Which one do you like the best as is?
and
Which one would you be more excited to see how he turns out next year?

Here's buck #1
I caught him on two different cameras about a mile apart. I'm pretty sure it's the same buck.


----------



## ridgetop (Sep 13, 2007)

Buck #2


----------



## ridgetop (Sep 13, 2007)

Buck#3


----------



## Slockem (Nov 29, 2016)

Buck number 1 and buck number 3 is runner up.


----------



## Critter (Mar 20, 2010)

I'd go with the first one, but that is unless #3 showed up first.


----------



## Muleyboy22 (Aug 25, 2016)

All of the above!

Sent from my SM-G930V using Tapatalk


----------



## brendo (Sep 10, 2013)

I'm diggin #3


----------



## guner (Sep 25, 2007)

Although 3 has real character, I think 1 is what I would vote for, I think a lot of potential.


----------



## stevedcarlson (Apr 19, 2011)

I like three he has some extras that would be cool!


----------



## johnnycake (Jul 19, 2011)

I vote for pie. 


Err, oh yeah...

It would be buck number 2 for me I think. The way he is just kind of squiggly is really unique. As gorgeous as buck 1 is as a typical, he's kind of a cookie cutter 170-180" 4x4. Buck three looks good and heavy with a 4pt frame and some trash and likely scores the most of the three, but idk #2 just turns my crank.


----------



## wyogoob (Sep 7, 2007)

buck 3


----------



## BPturkeys (Sep 13, 2007)

I like heavy horns...#3


----------



## 7mm Reloaded (Aug 25, 2015)

# 2


----------



## KineKilla (Jan 28, 2011)

I'd take #1 this year and let #2 grow for another season. #3 looks ready for the harvest as well but I already have a buck with trash all over so I'd like something a little more symmetrical.


----------



## Truelife (Feb 6, 2009)

I'd shoot #1 now and be searching for #3 next year. In a perfect world I'd let all three of them go another year.


----------



## bowhunt3r4l1f3 (Jan 12, 2011)

I'm a trashy kinda guy. Gotta go with 3!


----------



## waspocrew (Nov 26, 2011)

I'd punch my tag if all of them showed up, but I definitely like the look of #3!


----------



## LostLouisianian (Oct 11, 2010)

1 then 3. 3 is the nicest of them all but there is just something about 1 that would look good on a wall


----------



## JC HUNTER (May 18, 2015)

What about the forky in the 1st picture? You can't eat the antlers anyhow. JK!! I would have to agree with Jonny, I like the squiggly look of #2. I think that #3 has the most potential to get bigger next year and he's probably the biggest of the 3 this year. It would be cool to see what he turns out to be. Regardless, they are all really nice bucks and I wouldn't hesitate to put my tag on either one of them.


----------



## Vanilla (Dec 11, 2009)

All cool in their own way. I personally like 3, then 1, then 2.


----------



## Nambaster (Nov 15, 2007)

If all 3 of them showed up broadside at the same distance with vitals readily available 3 would be getting the attention.


----------



## AF CYN (Mar 19, 2009)

I like #3, too.


----------



## stillhunterman (Feb 15, 2009)

ridgetop said:


> ....
> Which one do you like the best as is?
> 
> and
> ...


As is, I like #1 the best...really trips my trigger and reminds me of a buck I took many years ago in NE California.

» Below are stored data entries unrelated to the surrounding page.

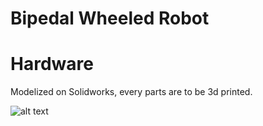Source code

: # Bipedal Wheeled Robot

# Hardware

Modelized on Solidworks, every parts are to be 3d printed.

![alt text]([http://url/to/img.png](https://github.com/louislelay/Bipedal_Work/blob/main/medias/bipedal_robot_cad.png?raw=true))
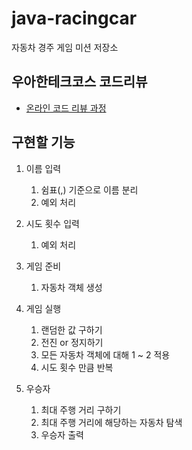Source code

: # java-racingcar
자동차 경주 게임 미션 저장소

## 우아한테크코스 코드리뷰
* [온라인 코드 리뷰 과정](https://github.com/woowacourse/woowacourse-docs/blob/master/maincourse/README.md)

## 구현할 기능
1. 이름 입력
    1. 쉼표(,) 기준으로 이름 분리
    2. 예외 처리
    
2. 시도 횟수 입력
    1. 예외 처리
    
3. 게임 준비
    1. 자동차 객체 생성
    
4. 게임 실행
    1. 랜덤한 값 구하기
    2. 전진 or 정지하기
    3. 모든 자동차 객체에 대해 1 ~ 2 적용
    4. 시도 횟수 만큼 반복
    
5. 우승자
    1. 최대 주행 거리 구하기
    2. 최대 주행 거리에 해당하는 자동차 탐색
    3. 우승자 출력
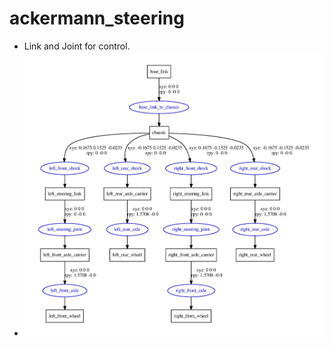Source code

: # ackermann_steering
- Link and Joint for control. 
- ![Alt text](/robot_ws/image/em_3905-page-001.jpg)
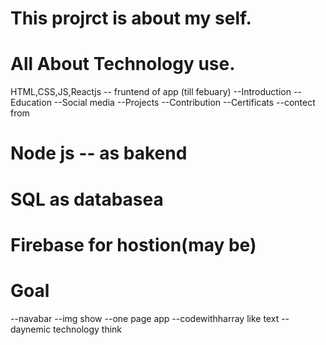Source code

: 
# This projrct is about my self.

# All About Technology use. 
HTML,CSS,JS,Reactjs -- fruntend of app (till febuary)
--Introduction
--Education
--Social media
--Projects
--Contribution
--Certificats
--contect from

# Node js -- as bakend
# SQL as databasea
# Firebase for hostion(may be)

# Goal
--navabar
--img show
--one page app
--codewithharray like text
--daynemic technology think 

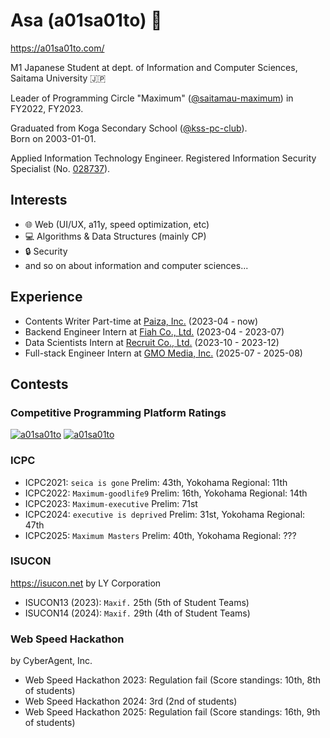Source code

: # Asa (a01sa01to) 👋

<https://a01sa01to.com/>

M1 Japanese Student at dept. of Information and Computer Sciences, Saitama University :jp:

Leader of Programming Circle "Maximum" ([@saitamau-maximum](https://github.com/saitamau-maximum)) in FY2022, FY2023.

Graduated from Koga Secondary School ([@kss-pc-club](https://github.com/kss-pc-club)).<br>
Born on 2003-01-01.

Applied Information Technology Engineer.
Registered Information Security Specialist (No. [028737](https://riss.ipa.go.jp/r?r=028737)).

## Interests

- 🌐 Web (UI/UX, a11y, speed optimization, etc)
- 💻 Algorithms & Data Structures (mainly CP)
- 🔒 Security
- and so on about information and computer sciences...

## Experience

- Contents Writer Part-time at [Paiza, Inc.](https://github.com/paiza-learning) (2023-04 - now)
- Backend Engineer Intern at [Fiah Co., Ltd.](https://github.com/fiah-hd) (2023-04 - 2023-07)
- Data Scientists Intern at [Recruit Co., Ltd.](https://github.com/recruit-tech) (2023-10 - 2023-12)
- Full-stack Engineer Intern at [GMO Media, Inc.](https://github.com/gmo-media) (2025-07 - 2025-08)

## Contests

### Competitive Programming Platform Ratings

[![a01sa01to](https://img.shields.io/endpoint?url=https%3A%2F%2Fatcoder-badges.now.sh%2Fapi%2Fatcoder%2Fjson%2Fa01sa01to&style=for-the-badge)](https://atcoder.jp/users/a01sa01to)
[![a01sa01to](https://img.shields.io/endpoint?url=https%3A%2F%2Fatcoder-badges.now.sh%2Fapi%2Fcodeforces%2Fjson%2Fa01sa01to&style=for-the-badge)](https://codeforces.com/profile/a01sa01to)

### ICPC

- ICPC2021: `seica is gone` Prelim: 43th, Yokohama Regional: 11th
- ICPC2022: `Maximum-goodlife9` Prelim: 16th, Yokohama Regional: 14th
- ICPC2023: `Maximum-executive` Prelim: 71st
- ICPC2024: `executive is deprived` Prelim: 31st, Yokohama Regional: 47th
- ICPC2025: `Maximum Masters` Prelim: 40th, Yokohama Regional: ???

### ISUCON

<https://isucon.net> by LY Corporation

- ISUCON13 (2023): `Maxif.` 25th (5th of Student Teams)
- ISUCON14 (2024): `Maxif.` 29th (4th of Student Teams)

### Web Speed Hackathon

by CyberAgent, Inc.

- Web Speed Hackathon 2023: Regulation fail (Score standings: 10th, 8th of students)
- Web Speed Hackathon 2024: 3rd (2nd of students)
- Web Speed Hackathon 2025: Regulation fail (Score standings: 16th, 9th of students)

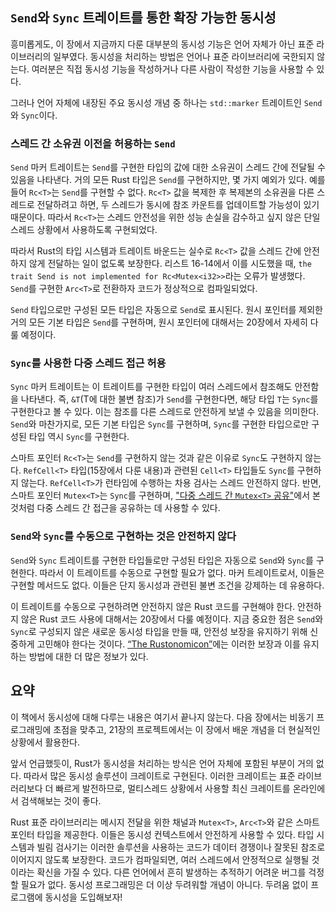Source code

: ## `Send`와 `Sync` 트레이트를 통한 확장 가능한 동시성

<!-- Old link, do not remove -->

<a id="extensible-concurrency-with-the-sync-and-send-traits"></a>

흥미롭게도, 이 장에서 지금까지 다룬 대부분의 동시성 기능은 언어 자체가 아닌 표준 라이브러리의 일부였다. 동시성을 처리하는 방법은 언어나 표준 라이브러리에 국한되지 않는다. 여러분은 직접 동시성 기능을 작성하거나 다른 사람이 작성한 기능을 사용할 수 있다.

그러나 언어 자체에 내장된 주요 동시성 개념 중 하나는 `std::marker` 트레이트인 `Send`와 `Sync`이다.


### 스레드 간 소유권 이전을 허용하는 `Send`

`Send` 마커 트레이트는 `Send`를 구현한 타입의 값에 대한 소유권이 스레드 간에 전달될 수 있음을 나타낸다. 거의 모든 Rust 타입은 `Send`를 구현하지만, 몇 가지 예외가 있다. 예를 들어 `Rc<T>`는 `Send`를 구현할 수 없다. `Rc<T>` 값을 복제한 후 복제본의 소유권을 다른 스레드로 전달하려고 하면, 두 스레드가 동시에 참조 카운트를 업데이트할 가능성이 있기 때문이다. 따라서 `Rc<T>`는 스레드 안전성을 위한 성능 손실을 감수하고 싶지 않은 단일 스레드 상황에서 사용하도록 구현되었다.

따라서 Rust의 타입 시스템과 트레이트 바운드는 실수로 `Rc<T>` 값을 스레드 간에 안전하지 않게 전달하는 일이 없도록 보장한다. 리스트 16-14에서 이를 시도했을 때, `the trait Send is not implemented for Rc<Mutex<i32>>`라는 오류가 발생했다. `Send`를 구현한 `Arc<T>`로 전환하자 코드가 정상적으로 컴파일되었다.

`Send` 타입으로만 구성된 모든 타입은 자동으로 `Send`로 표시된다. 원시 포인터를 제외한 거의 모든 기본 타입은 `Send`를 구현하며, 원시 포인터에 대해서는 20장에서 자세히 다룰 예정이다.


### `Sync`를 사용한 다중 스레드 접근 허용

`Sync` 마커 트레이트는 이 트레이트를 구현한 타입이 여러 스레드에서 참조해도 안전함을 나타낸다. 즉, `&T`(T에 대한 불변 참조)가 `Send`를 구현한다면, 해당 타입 `T`는 `Sync`를 구현한다고 볼 수 있다. 이는 참조를 다른 스레드로 안전하게 보낼 수 있음을 의미한다. `Send`와 마찬가지로, 모든 기본 타입은 `Sync`를 구현하며, `Sync`를 구현한 타입으로만 구성된 타입 역시 `Sync`를 구현한다.

스마트 포인터 `Rc<T>`는 `Send`를 구현하지 않는 것과 같은 이유로 `Sync`도 구현하지 않는다. `RefCell<T>` 타입(15장에서 다룬 내용)과 관련된 `Cell<T>` 타입들도 `Sync`를 구현하지 않는다. `RefCell<T>`가 런타임에 수행하는 차용 검사는 스레드 안전하지 않다. 반면, 스마트 포인터 `Mutex<T>`는 `Sync`를 구현하며, ["다중 스레드 간 `Mutex<T>` 공유"][sharing-a-mutext-between-multiple-threads]<!-- ignore -->에서 본 것처럼 다중 스레드 간 접근을 공유하는 데 사용할 수 있다.


### `Send`와 `Sync`를 수동으로 구현하는 것은 안전하지 않다

`Send`와 `Sync` 트레이트를 구현한 타입들로만 구성된 타입은 자동으로 `Send`와 `Sync`를 구현한다. 따라서 이 트레이트를 수동으로 구현할 필요가 없다. 마커 트레이트로서, 이들은 구현할 메서드도 없다. 이들은 단지 동시성과 관련된 불변 조건을 강제하는 데 유용하다.

이 트레이트를 수동으로 구현하려면 안전하지 않은 Rust 코드를 구현해야 한다. 안전하지 않은 Rust 코드 사용에 대해서는 20장에서 다룰 예정이다. 지금 중요한 점은 `Send`와 `Sync`로 구성되지 않은 새로운 동시성 타입을 만들 때, 안전성 보장을 유지하기 위해 신중하게 고민해야 한다는 것이다. [“The Rustonomicon”][nomicon]에는 이러한 보장과 이를 유지하는 방법에 대한 더 많은 정보가 있다.


## 요약

이 책에서 동시성에 대해 다루는 내용은 여기서 끝나지 않는다. 다음 장에서는 비동기 프로그래밍에 초점을 맞추고, 21장의 프로젝트에서는 이 장에서 배운 개념을 더 현실적인 상황에서 활용한다.

앞서 언급했듯이, Rust가 동시성을 처리하는 방식은 언어 자체에 포함된 부분이 거의 없다. 따라서 많은 동시성 솔루션이 크레이트로 구현된다. 이러한 크레이트는 표준 라이브러리보다 더 빠르게 발전하므로, 멀티스레드 상황에서 사용할 최신 크레이트를 온라인에서 검색해보는 것이 좋다.

Rust 표준 라이브러리는 메시지 전달을 위한 채널과 `Mutex<T>`, `Arc<T>`와 같은 스마트 포인터 타입을 제공한다. 이들은 동시성 컨텍스트에서 안전하게 사용할 수 있다. 타입 시스템과 빌림 검사기는 이러한 솔루션을 사용하는 코드가 데이터 경쟁이나 잘못된 참조로 이어지지 않도록 보장한다. 코드가 컴파일되면, 여러 스레드에서 안정적으로 실행될 것이라는 확신을 가질 수 있다. 다른 언어에서 흔히 발생하는 추적하기 어려운 버그를 걱정할 필요가 없다. 동시성 프로그래밍은 더 이상 두려워할 개념이 아니다. 두려움 없이 프로그램에 동시성을 도입해보자!

[sharing-a-mutext-between-multiple-threads]: ch16-03-shared-state.html#sharing-a-mutext-between-multiple-threads
[nomicon]: ../nomicon/index.html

#2 is the one I would like to see the following year, he is funky and cool, and think he might just turn out a bit more funky!8)

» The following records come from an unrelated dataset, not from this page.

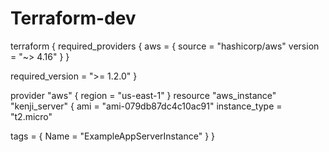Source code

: # Terraform-dev
terraform {
  required_providers {
    aws = {
      source  = "hashicorp/aws"
      version = "~> 4.16"
    }
  }

  required_version = ">= 1.2.0"
}

provider "aws" {
  region = "us-east-1"
}
resource "aws_instance" "kenji_server" {
  ami           = "ami-079db87dc4c10ac91"
  instance_type = "t2.micro"

  tags = {
    Name = "ExampleAppServerInstance"
  }
}
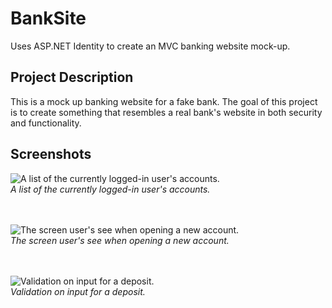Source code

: # BankSite
Uses ASP.NET Identity to create an MVC banking website mock-up.

## Project Description
This is a mock up banking website for a fake bank. The goal of this project is to create something that resembles a real bank's website in both security and functionality.

## Screenshots
![A list of the currently logged-in user's accounts.](https://user-images.githubusercontent.com/82383787/162120884-ae9da276-01d5-4b83-a9bf-6abe3100d748.PNG)
<br>
*A list of the currently logged-in user's accounts.*
<br><br><br>

![The screen user's see when opening a new account.](https://user-images.githubusercontent.com/82383787/162120929-8986206c-65e7-46c9-bee4-6ccc3c1df3d0.PNG)
<br>
*The screen user's see when opening a new account.*
<br><br><br>

![Validation on input for a deposit.](https://user-images.githubusercontent.com/82383787/162120941-b2d76ca5-bb28-4fdb-b180-19805c015d76.PNG)
<br>
*Validation on input for a deposit.*
<br><br><br>
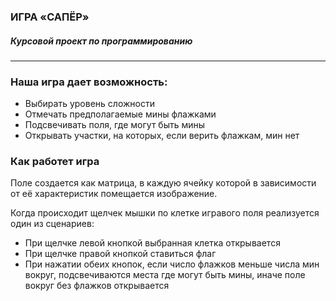 <h3>ИГРА «САПЁР»</h3>
<h5>Курсовой проект по программированию</h5>
<hr>
<h3>Наша игра дает возможность:</h3>
<ul>
      <li>Выбирать уровень сложности</li>
      <li>Отмечать предполагаемые мины флажками</li>
      <li>Подсвечивать поля, где могут быть мины</li>
      <li>Открывать участки, на которых, если верить флажкам, мин нет</li>
</ul>

<h3>Как работет игра</h3>
<p>Поле создается как матрица, в каждую ячейку которой в зависимости от её характеристик помещается изображение.</p>
<p>Когда происходит щелчек мышки по клетке игравого поля реализуется один из сценариев:</p>
<ul>
  <li>При щелчке левой кнопкой выбранная клетка открывается</li>
  <li>При щелчке правой кнопкой ставиться флаг</li>
  <li>При нажатии обеих кнопок, если число флажков меньше числа мин вокруг, подсвечиваются места где могут быть мины, иначе поле вокруг без флажков открывается</li>
</ul>





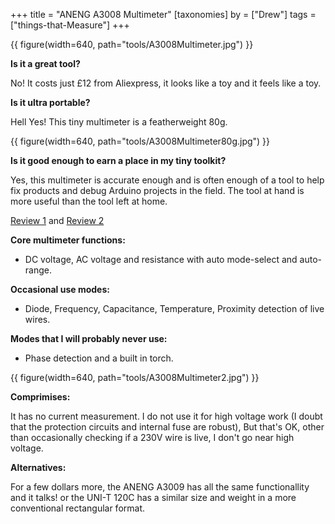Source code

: +++
title = "ANENG A3008 Multimeter"
[taxonomies]
by = ["Drew"]
tags = ["things-that-Measure"]
+++

{{ figure(width=640, path="tools/A3008Multimeter.jpg") }}

**Is it a great tool?**

No! It costs just £12 from Aliexpress, it looks like a toy and it feels like a toy.

**Is it ultra portable?**

Hell Yes! This tiny multimeter is a featherweight 80g.

{{ figure(width=640, path="tools/A3008Multimeter80g.jpg") }}

**Is it good enough to earn a place in my tiny toolkit?**

Yes, this multimeter is accurate enough and is often enough of a tool to help fix products and debug Arduino projects in the field. The tool at hand is more useful than the tool left at home.

 [Review 1](https://www.eevblog.com/forum/testgear/aneng-a3008-(6000-count-ultra-compact-pen-type-dmm)-review-photos-and-teardown/) and [Review 2](https://chinese-electronics-products-tested.blogspot.com/p/aneng-a3008-pen-multimeter-tested.html/)

**Core multimeter functions:**

* DC voltage, AC voltage and resistance with auto mode-select and auto-range. 

**Occasional use modes:**

* Diode, Frequency, Capacitance, Temperature, Proximity detection of live wires.

**Modes that I will probably never use:**

* Phase detection and a built in torch.

{{ figure(width=640, path="tools/A3008Multimeter2.jpg") }}

**Comprimises:**

It has no current measurement.
I do not use it for high voltage work (I doubt that the protection circuits and internal fuse are robust), But that's OK, other than occasionally checking if a 230V wire is live, I don't go near high voltage.

**Alternatives:**

For a few dollars more, the ANENG A3009 has all the same functionallity and it talks! 
or the UNI-T 120C has a similar size and weight in a more conventional rectangular format.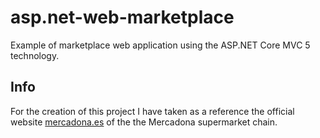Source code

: # asp.net-web-marketplace
Example of marketplace web application using the ASP.NET Core MVC 5 technology.
## Info
For the creation of this project I have taken as a reference the official website [mercadona.es](https://www.mercadona.es/) of the the Mercadona supermarket chain.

All 3 are great lookin' buckies!


----------



## cdbright (Aug 24, 2016)

# 3 !!!!!!!!!!!!!!!!!!!BOOOM (white smoke)!!!!!!!!!!!!!!!!!!!!!


----------



## hazmat (Apr 23, 2009)

#2 I like the bend on his front tune good looking buck


----------



## Slap That Quack (Mar 2, 2017)

Give me trash #3 for me!


----------



## ridgetop (Sep 13, 2007)

Here's my take on the three bucks.
IMHO, 
buck #2, looks like it could be the oldest and may be at it's peak. So I would probably shoot it first, if I had the chance.

Buck #1, has the best chance of "net scoring" the highest of the three and could become a 190" buck in a year or two.

Buck #3, has the smallest body of the three and could be only a 3.5 year old buck. He may grow into something real special.

Maybe they will stick around for the rifle hunt.


----------



## Bow hunter mojo (Oct 12, 2013)

I like buck #3 followed by #1


----------



## johnnycake (Jul 19, 2011)

That makes sense. I kept going back and forth on the age of #2. He looks like he has "old" antlers to me, and maybe a bit more of a Roman nose--but his body didn't look "old". I wouldn't have guessed that #3 had the smallest body, that's interesting.


----------



## ridgetop (Sep 13, 2007)

johnnycake said:


> I wouldn't have guessed that #3 had the smallest body, that's interesting.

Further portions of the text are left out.